• ENTRIES SHOWN

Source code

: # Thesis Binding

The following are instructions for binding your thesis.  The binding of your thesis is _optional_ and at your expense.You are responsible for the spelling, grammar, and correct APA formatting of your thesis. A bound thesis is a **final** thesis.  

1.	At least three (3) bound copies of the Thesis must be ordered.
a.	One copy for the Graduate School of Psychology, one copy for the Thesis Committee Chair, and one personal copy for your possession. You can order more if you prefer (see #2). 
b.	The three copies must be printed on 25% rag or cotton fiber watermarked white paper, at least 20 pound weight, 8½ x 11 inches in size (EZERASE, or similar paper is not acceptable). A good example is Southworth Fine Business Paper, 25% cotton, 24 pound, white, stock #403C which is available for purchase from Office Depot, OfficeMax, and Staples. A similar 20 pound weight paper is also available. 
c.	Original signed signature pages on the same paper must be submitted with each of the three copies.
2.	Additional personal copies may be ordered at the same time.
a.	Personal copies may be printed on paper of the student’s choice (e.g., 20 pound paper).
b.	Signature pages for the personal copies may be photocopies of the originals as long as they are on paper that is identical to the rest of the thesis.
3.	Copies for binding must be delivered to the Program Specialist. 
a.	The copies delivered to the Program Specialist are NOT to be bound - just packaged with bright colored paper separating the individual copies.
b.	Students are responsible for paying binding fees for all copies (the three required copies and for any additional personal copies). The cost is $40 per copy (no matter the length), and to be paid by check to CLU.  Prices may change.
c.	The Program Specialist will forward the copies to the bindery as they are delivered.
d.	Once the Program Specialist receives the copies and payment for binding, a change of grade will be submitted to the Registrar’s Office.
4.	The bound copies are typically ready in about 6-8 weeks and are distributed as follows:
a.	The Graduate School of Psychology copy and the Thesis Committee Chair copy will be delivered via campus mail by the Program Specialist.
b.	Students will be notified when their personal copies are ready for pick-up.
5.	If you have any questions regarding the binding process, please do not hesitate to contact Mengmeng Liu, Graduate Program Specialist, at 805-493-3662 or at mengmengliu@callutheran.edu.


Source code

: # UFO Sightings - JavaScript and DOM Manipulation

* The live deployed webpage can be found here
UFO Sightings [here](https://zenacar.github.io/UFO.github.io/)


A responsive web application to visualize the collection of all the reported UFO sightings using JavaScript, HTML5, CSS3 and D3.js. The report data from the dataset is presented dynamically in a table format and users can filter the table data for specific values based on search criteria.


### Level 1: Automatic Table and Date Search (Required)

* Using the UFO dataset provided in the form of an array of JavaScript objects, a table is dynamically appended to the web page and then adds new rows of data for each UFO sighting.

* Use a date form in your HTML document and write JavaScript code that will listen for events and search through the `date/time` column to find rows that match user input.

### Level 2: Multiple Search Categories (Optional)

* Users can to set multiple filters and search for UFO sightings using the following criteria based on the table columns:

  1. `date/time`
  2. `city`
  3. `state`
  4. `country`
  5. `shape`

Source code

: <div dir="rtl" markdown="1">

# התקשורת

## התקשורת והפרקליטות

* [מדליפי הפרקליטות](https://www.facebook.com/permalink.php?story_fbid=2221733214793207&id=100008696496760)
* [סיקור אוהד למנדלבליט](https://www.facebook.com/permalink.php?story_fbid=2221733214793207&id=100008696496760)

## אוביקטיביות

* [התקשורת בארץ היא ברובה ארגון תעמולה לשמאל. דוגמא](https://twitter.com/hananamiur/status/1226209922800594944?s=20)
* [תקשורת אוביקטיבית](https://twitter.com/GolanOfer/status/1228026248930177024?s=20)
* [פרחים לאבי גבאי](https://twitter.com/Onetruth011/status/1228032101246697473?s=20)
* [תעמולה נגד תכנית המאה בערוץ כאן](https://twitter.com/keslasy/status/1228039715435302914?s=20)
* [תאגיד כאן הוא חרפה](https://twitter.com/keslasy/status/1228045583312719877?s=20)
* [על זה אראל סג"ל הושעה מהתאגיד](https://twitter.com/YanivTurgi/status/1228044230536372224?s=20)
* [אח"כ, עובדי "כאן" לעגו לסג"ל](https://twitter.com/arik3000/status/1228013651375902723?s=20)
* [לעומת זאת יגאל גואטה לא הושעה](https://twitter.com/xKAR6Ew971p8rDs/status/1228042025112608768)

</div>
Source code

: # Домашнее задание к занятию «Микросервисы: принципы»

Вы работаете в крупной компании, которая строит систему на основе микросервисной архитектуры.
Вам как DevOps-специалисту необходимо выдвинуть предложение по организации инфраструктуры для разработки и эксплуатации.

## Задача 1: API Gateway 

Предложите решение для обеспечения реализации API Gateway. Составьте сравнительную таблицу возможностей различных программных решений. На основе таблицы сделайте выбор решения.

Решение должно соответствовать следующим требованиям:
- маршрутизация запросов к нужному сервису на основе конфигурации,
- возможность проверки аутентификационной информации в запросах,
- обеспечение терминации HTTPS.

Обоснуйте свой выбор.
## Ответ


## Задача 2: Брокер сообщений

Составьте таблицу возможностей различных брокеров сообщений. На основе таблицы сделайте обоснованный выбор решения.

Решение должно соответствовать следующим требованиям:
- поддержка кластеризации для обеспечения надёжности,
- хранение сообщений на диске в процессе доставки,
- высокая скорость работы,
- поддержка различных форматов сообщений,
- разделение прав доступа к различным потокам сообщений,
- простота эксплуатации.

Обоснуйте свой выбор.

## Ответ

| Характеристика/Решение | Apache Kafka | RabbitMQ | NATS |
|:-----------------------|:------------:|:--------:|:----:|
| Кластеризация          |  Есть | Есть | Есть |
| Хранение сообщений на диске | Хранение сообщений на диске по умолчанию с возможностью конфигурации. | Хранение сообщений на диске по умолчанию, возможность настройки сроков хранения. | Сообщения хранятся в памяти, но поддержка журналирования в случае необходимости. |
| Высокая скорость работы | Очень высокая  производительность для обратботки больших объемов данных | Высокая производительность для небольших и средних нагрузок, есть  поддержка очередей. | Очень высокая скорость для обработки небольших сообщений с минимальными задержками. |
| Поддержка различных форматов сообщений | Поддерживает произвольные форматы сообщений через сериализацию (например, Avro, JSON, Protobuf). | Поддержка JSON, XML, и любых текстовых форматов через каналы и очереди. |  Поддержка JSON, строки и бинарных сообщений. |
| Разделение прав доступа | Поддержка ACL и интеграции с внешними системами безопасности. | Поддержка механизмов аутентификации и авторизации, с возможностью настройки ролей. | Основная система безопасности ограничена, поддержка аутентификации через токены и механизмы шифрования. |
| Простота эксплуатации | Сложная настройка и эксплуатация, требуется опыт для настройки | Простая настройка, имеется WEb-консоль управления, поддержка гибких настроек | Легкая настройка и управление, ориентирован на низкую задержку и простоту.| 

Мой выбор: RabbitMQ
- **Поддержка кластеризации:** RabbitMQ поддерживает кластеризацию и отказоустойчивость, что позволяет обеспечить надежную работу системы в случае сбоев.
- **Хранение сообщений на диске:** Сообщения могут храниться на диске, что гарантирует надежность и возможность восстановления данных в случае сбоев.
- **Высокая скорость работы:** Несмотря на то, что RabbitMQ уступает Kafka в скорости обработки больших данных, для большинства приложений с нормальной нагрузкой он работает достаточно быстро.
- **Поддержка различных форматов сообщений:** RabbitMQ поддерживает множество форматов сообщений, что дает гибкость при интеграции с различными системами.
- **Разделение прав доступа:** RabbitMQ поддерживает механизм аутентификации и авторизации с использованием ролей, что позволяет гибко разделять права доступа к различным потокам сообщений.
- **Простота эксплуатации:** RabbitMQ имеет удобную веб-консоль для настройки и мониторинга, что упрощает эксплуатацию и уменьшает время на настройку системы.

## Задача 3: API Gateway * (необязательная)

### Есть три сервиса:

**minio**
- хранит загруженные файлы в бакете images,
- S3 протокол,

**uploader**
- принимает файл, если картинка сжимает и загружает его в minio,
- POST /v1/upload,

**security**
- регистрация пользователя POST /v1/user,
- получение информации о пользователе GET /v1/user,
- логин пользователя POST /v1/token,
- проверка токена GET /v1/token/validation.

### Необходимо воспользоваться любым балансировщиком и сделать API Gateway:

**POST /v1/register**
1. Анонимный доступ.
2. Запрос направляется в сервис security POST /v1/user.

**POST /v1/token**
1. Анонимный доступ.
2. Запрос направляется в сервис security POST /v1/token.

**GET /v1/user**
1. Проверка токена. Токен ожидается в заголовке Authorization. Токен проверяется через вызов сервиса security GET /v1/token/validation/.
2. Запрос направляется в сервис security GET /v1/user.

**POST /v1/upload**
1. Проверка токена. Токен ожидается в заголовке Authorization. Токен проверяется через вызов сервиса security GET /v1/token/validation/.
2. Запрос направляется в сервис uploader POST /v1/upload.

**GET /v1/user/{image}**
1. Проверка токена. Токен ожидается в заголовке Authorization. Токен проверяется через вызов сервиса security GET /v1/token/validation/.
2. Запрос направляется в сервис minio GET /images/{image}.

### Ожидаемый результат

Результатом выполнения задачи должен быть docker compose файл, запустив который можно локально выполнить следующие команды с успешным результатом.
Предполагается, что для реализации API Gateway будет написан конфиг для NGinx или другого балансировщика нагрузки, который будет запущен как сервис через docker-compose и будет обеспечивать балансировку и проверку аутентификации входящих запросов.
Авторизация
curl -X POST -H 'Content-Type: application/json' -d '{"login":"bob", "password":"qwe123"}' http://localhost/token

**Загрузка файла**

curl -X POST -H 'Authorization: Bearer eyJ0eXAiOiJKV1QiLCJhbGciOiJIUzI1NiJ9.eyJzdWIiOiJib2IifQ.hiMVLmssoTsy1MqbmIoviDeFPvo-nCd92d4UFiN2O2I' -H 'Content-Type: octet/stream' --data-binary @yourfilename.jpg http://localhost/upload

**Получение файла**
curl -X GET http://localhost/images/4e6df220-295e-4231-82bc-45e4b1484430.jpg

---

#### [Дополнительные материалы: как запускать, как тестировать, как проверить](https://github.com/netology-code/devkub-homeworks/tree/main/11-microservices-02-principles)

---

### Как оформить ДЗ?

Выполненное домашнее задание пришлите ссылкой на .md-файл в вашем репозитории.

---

• WHAT YOU ARE ASKED TO DO
Whenever a line of the records above contains the word "pages", it counts toward the total; give that total alone.

• SOLUTION FOR THIS PROBLEM
2